Storm to dump up to 3 feet of snow in mountains

The Klindtworth family of Tacoma – Eric, Jennifer and 3-year-old Ella – play in the snow at Snoqualmie Pass on Wednesday.
The Klindtworth family of Tacoma – Eric, Jennifer and 3-year-old Ella – play in the snow at Snoqualmie Pass on Wednesday. phaley@thenewstribune.com

Several more feet of snow is predicted to fall by Friday in the mountains of Western Washington, a stark contrast to the lack of powder seen across the state this time last year.

Nearly every mountain snowfall reporting location in the area could have 100 percent of its normal snowfall amount by the weekend, according to the National Weather Service.

Snowfall in inches on Mount Baker could end up in triple digits within the next few days. The mountain boasted 80 inches of snow Wednesday, the most in North America. This time last year, the mountain had 6 inches.

Forecasters issued a winter storm watch that said heavy snow was to hit Wednesday night and continue through at least Thursday (Dec. 17). Up to 3 feet is expected to fall.

The snow level, which was about 1,500 feet Wednesday, is expected to rise to 6,000 feet in Mount Rainier National Park and to 3,000 feet in the North Cascades by late Thursday.

It will drop back to about 3,000 feet Friday.

Most areas will receive 1 to 3 feet of snow, the Weather Service said. Mount Rainier’s summit at 14,411 feet was expected to get more than 4 feet of snow within a day.

The snowpack at Paradise is at 76 inches, thanks in part to 8 new inches that fell Tuesday.

The snowplay area at Paradise typically opens once the snowpack reaches 60 inches, but park superintendent Randy King said it’s still not time yet.

Park managers are monitoring changes in conditions daily.

“There’s not yet enough consistent snow depth in the designated sledding area to permit grooming and cover some exposed trees,” King said.

While the snowplay area has yet to open, there’s plenty of snow on the ground for skiing and snowboarding, cross-country skiing and snowshoeing.

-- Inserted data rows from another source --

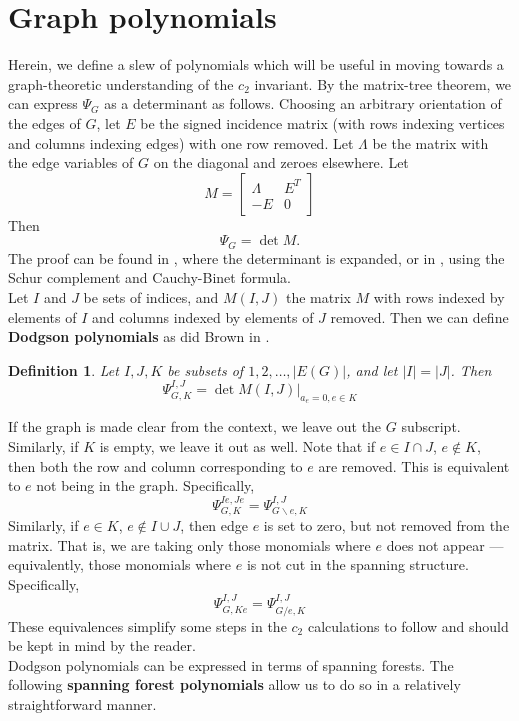 \documentclass[12pt]{amsart}
\newtheorem{definition}{Definition}
\numberwithin{definition}{section}
\begin{document}
\section{Graph polynomials}
Herein, we define a slew of polynomials which will be useful in moving towards a graph-theoretic understanding of the $c_2$ invariant. By the matrix-tree theorem, we can express $\Psi_G$ as a determinant as follows. Choosing an arbitrary orientation of the edges of $G$, let $E$ be the signed incidence matrix (with rows indexing vertices and columns indexing edges) with one row removed. Let $\Lambda$ be the matrix with the edge variables of $G$ on the diagonal and zeroes elsewhere. Let 
\[M=\begin{bmatrix}
\Lambda & E^T \\
-E & 0
\end{bmatrix}\]
Then 
\[\Psi_G=\det M.\]
The proof can be found in \cite{Brown2009}, where the determinant is expanded, or in \cite{VlasevYeats2012}, using the Schur complement and Cauchy-Binet formula. \\
Let $I$ and $J$ be sets of indices, and $M(I,J)$ the matrix $M$ with rows indexed by elements of $I$ and columns indexed by elements of $J$ removed. Then we can define \textbf{Dodgson polynomials} as did Brown in \cite{Brown2009}.\\
\begin{definition}
	Let $I,J,K$ be subsets of ${1,2,\dots,|E(G)|}$, and let $|I|=|J|$. Then
	\[\Psi_{G,K}^{I,J}=\det M(I,J)|_{a_e=0, e\in K}\]
\end{definition}
If the graph is made clear from the context, we leave out the $G$ subscript. Similarly, if $K$ is empty, we leave it out as well. Note that if $e\in I\cap J$, $e\not\in K$, then both the row and column corresponding to $e$ are removed. This is equivalent to $e$ not being in the graph. Specifically,
\[\Psi_{G,K}^{Ie,Je}=\Psi_{G\backslash e, K}^{I,J}\]
Similarly, if $e\in K$, $e\not\in I\cup J$, then edge $e$ is set to zero, but not removed from the matrix. That is, we are taking only those monomials where $e$ does not appear --- equivalently, those monomials where $e$ is not cut in the spanning structure. Specifically, 
\[\Psi_{G,Ke}^{I,J}=\Psi_{G/e,K}^{I,J}\]
These equivalences simplify some steps in the $c_2$ calculations to follow and should be kept in mind by the reader. \\
Dodgson polynomials can be expressed in terms of spanning forests. The following \textbf{spanning forest polynomials} allow us to do so in a relatively straightforward manner. 
\end{document}
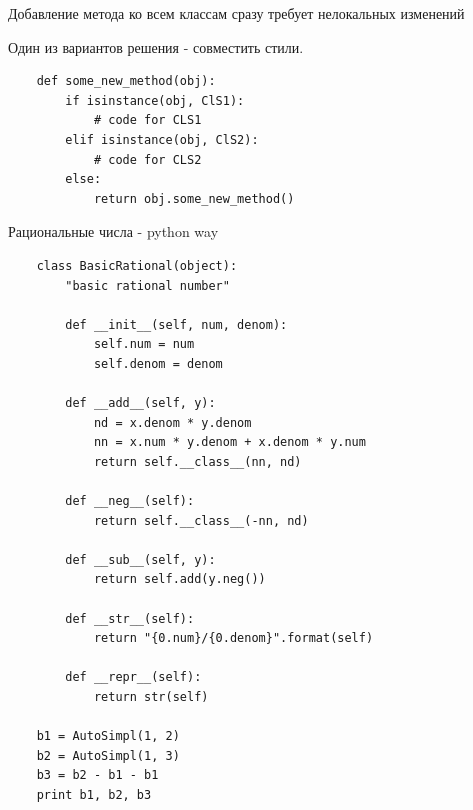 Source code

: \documentclass{article}
\begin{document}
\begin{center} Добавление метода ко всем классам сразу требует нелокальных изменений \end{center}
Один из вариантов решения - совместить стили.
\begin{lstlisting}
    def some_new_method(obj):
        if isinstance(obj, ClS1):
            # code for CLS1
        elif isinstance(obj, ClS2):
            # code for CLS2
        else:
            return obj.some_new_method()
\end{lstlisting}
\newpage

\begin{center} Рациональные числа - python way \end{center}
\begin{lstlisting}
    class BasicRational(object):
        "basic rational number"

        def __init__(self, num, denom):
            self.num = num
            self.denom = denom

        def __add__(self, y):
            nd = x.denom * y.denom
            nn = x.num * y.denom + x.denom * y.num
            return self.__class__(nn, nd)

        def __neg__(self):
            return self.__class__(-nn, nd)

        def __sub__(self, y):
            return self.add(y.neg())

        def __str__(self):
            return "{0.num}/{0.denom}".format(self)

        def __repr__(self):
            return str(self)

    b1 = AutoSimpl(1, 2)
    b2 = AutoSimpl(1, 3)
    b3 = b2 - b1 - b1
    print b1, b2, b3
\end{lstlisting}
\newpage

\end{document}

The Northwest Avalanche Center on Wednesday reported moderate avalanche conditions in the Cascades and Olympic Mountains.

All the snow is certainly good news for ski areas in the region.

Crystal Mountain Resort was operating 10 out of its 13 lifts.

At White Pass, managers are waiting for crews to repair damage to U.S. 12 on both sides of the pass.

In a report Wednesday, the ski area said the highway could reopen next week. Most of the eastbound lane was washed away in two spots during the last round of heavy rainstorms.

Summit Central is the only area of The Summit at Snoqualmie operating daily.

Staff writer Jeffrey P. Mayor contributed to this report.

Stacia Glenn: 253-597-8653

AND THE RAIN IS COMING BACK

In the lowlands of Western Washington, rain is back in the forecast for Thursday (Dec 17) with showers expected to continue through at least Tuesday.

The lightest day of precipitation is expected to be Saturday.

So far this month, 7.21 inches of rain have fallen at Sea-Tac Airport. That already breaks the average December rainfall of 5.35 inches and makes it the wettest start to the month since records started being kept in 1894.

There’s a chance this month could place the region on the Top 10 list of highest December rainfall. With 15 days left, Sea-Tac Airport needs 1.77 inches to at least tie last place at 8.98 inches, a record set in 1972 and 1998.

Meteorologists also say it’s the warmest first 12 days in December with the average temp at Sea-Tac Airport being 48 degrees.